So we get the reverse process under the SDE language:
\[dx = \biggr( f(x, t) - g^{2}(t) \nabla_{x_{t}} \log p(x_{t}) \biggr) dt + g(t) dw.\]VE-SDE and VP-SDE
VE(variance exploding)-SDE and VP(variance preserving)-SDE have something in common.
VE-SDE: Noise Conditional Score Networks(NCSN), VP-SDE: Denoising diffusion probabilistic model(DDPM).

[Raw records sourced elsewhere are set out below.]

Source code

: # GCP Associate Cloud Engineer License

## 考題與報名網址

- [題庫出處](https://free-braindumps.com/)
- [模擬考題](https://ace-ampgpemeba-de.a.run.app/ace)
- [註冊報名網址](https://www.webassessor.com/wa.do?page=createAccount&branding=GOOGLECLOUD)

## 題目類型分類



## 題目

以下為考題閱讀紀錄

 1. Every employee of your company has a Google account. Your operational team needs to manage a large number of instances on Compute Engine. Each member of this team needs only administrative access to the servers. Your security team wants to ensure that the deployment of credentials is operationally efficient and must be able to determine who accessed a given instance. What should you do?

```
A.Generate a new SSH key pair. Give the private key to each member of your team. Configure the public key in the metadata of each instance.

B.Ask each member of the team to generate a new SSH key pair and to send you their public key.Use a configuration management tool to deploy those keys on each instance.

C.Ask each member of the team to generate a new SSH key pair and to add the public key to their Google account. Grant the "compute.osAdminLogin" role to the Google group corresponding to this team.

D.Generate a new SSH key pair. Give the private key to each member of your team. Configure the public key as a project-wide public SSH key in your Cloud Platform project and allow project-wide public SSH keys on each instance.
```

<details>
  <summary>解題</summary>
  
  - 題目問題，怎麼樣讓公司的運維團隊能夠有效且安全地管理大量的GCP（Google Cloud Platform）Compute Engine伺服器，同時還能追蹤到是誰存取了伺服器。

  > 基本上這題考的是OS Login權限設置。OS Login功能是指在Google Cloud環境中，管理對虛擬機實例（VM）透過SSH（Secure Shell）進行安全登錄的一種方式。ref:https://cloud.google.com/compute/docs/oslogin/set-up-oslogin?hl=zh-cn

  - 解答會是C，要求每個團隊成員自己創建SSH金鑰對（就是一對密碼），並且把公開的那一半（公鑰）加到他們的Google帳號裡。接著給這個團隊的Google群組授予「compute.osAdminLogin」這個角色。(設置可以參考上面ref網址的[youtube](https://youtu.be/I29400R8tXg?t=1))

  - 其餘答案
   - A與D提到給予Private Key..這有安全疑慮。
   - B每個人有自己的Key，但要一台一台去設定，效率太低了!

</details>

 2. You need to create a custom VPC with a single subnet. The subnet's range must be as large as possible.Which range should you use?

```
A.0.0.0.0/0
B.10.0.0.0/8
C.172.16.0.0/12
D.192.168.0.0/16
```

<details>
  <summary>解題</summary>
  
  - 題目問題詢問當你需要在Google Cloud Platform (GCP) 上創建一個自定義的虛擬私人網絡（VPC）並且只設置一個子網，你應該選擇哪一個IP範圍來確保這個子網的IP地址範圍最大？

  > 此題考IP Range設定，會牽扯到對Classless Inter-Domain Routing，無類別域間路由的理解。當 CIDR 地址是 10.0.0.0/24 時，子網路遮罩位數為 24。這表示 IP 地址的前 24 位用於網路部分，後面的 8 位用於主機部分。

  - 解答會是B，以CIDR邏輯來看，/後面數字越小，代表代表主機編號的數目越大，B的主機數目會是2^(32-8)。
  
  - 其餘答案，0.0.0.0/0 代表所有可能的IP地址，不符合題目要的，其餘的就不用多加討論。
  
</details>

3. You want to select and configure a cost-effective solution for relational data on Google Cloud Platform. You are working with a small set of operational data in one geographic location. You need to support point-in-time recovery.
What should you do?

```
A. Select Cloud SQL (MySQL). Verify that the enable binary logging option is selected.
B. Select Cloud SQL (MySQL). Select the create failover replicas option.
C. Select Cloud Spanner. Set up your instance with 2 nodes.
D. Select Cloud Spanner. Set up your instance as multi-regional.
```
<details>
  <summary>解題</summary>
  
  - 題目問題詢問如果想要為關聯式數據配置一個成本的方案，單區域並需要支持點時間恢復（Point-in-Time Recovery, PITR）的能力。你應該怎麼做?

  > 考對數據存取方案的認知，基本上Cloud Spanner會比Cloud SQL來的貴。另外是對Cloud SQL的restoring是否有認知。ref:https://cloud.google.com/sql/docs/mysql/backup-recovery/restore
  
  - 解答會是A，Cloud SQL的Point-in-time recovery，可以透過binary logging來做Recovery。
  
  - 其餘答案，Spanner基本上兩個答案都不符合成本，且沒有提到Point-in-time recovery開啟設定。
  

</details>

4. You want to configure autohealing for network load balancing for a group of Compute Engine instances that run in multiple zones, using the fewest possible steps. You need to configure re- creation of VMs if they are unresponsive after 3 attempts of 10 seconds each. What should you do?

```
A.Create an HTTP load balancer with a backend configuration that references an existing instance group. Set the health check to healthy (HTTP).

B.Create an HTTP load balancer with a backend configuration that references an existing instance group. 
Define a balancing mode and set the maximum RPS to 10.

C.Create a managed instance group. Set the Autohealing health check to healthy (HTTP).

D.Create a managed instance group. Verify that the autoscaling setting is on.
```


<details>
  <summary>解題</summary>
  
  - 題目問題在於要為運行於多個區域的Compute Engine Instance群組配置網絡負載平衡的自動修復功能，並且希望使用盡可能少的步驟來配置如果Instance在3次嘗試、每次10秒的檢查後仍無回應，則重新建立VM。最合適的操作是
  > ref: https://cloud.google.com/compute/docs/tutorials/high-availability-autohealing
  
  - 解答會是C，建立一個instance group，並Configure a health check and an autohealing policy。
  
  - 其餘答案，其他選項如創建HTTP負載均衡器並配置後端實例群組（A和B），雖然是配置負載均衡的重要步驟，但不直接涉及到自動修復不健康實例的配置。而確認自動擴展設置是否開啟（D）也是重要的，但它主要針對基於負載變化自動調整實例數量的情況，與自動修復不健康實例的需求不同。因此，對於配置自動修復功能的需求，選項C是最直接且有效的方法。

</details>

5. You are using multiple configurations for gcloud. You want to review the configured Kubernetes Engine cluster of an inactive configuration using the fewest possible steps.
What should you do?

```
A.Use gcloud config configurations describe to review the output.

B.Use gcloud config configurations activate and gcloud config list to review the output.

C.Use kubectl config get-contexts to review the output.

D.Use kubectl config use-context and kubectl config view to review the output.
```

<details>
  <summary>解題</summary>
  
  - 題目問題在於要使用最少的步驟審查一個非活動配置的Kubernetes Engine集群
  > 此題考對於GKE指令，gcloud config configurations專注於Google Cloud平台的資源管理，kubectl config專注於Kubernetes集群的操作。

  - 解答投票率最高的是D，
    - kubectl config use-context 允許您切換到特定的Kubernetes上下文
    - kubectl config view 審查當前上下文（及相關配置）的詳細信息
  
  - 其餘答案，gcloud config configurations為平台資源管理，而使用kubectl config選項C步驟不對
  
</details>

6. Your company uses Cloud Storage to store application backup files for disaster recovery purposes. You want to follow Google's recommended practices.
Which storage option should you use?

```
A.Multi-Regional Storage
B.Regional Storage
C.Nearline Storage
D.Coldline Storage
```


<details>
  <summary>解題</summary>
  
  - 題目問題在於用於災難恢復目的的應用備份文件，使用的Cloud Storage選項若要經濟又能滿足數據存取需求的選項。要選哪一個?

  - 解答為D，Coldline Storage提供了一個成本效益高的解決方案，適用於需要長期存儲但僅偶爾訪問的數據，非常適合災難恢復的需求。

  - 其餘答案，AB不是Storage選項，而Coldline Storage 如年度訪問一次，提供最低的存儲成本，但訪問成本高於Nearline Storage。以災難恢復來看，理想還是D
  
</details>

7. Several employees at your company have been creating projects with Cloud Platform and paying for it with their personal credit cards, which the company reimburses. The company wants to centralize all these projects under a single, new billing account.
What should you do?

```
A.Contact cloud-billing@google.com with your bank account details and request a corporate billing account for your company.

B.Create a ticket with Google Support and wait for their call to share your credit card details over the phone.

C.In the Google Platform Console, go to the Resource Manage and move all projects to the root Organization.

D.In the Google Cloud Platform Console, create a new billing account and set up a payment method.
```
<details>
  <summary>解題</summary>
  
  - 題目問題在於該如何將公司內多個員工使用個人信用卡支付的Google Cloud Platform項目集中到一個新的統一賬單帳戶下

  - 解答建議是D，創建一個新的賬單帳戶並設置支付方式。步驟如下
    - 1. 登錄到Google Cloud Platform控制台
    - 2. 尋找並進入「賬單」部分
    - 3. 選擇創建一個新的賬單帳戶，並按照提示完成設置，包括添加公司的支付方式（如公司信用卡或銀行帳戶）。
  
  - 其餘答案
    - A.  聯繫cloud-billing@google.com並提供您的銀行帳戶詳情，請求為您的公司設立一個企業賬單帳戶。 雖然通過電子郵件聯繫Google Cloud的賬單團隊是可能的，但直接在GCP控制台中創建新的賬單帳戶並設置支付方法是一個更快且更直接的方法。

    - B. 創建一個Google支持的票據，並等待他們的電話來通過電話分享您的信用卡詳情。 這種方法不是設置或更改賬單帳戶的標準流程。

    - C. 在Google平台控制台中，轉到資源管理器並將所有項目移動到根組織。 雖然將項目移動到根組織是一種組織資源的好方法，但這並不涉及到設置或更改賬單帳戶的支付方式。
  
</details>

For NCSN, we have $x_{t} = x_{0} + \sigma_{t} \varepsilon$, we assume $x_{T}$ is gaussian noise, so the $\sigma_{T}$ should be large enough, but for DDPM, $x_{T} = \sqrt{\bar{\alpha_{T}}} x_{0} + \sqrt{1 - \bar{\alpha_{t}}} \varepsilon$, when $x_{T}$ is gaussian noise, we have $\sqrt{\bar{\alpha_{T}}} \approx 0, \sqrt{1 - \bar{\alpha_{t}}} \approx 1$.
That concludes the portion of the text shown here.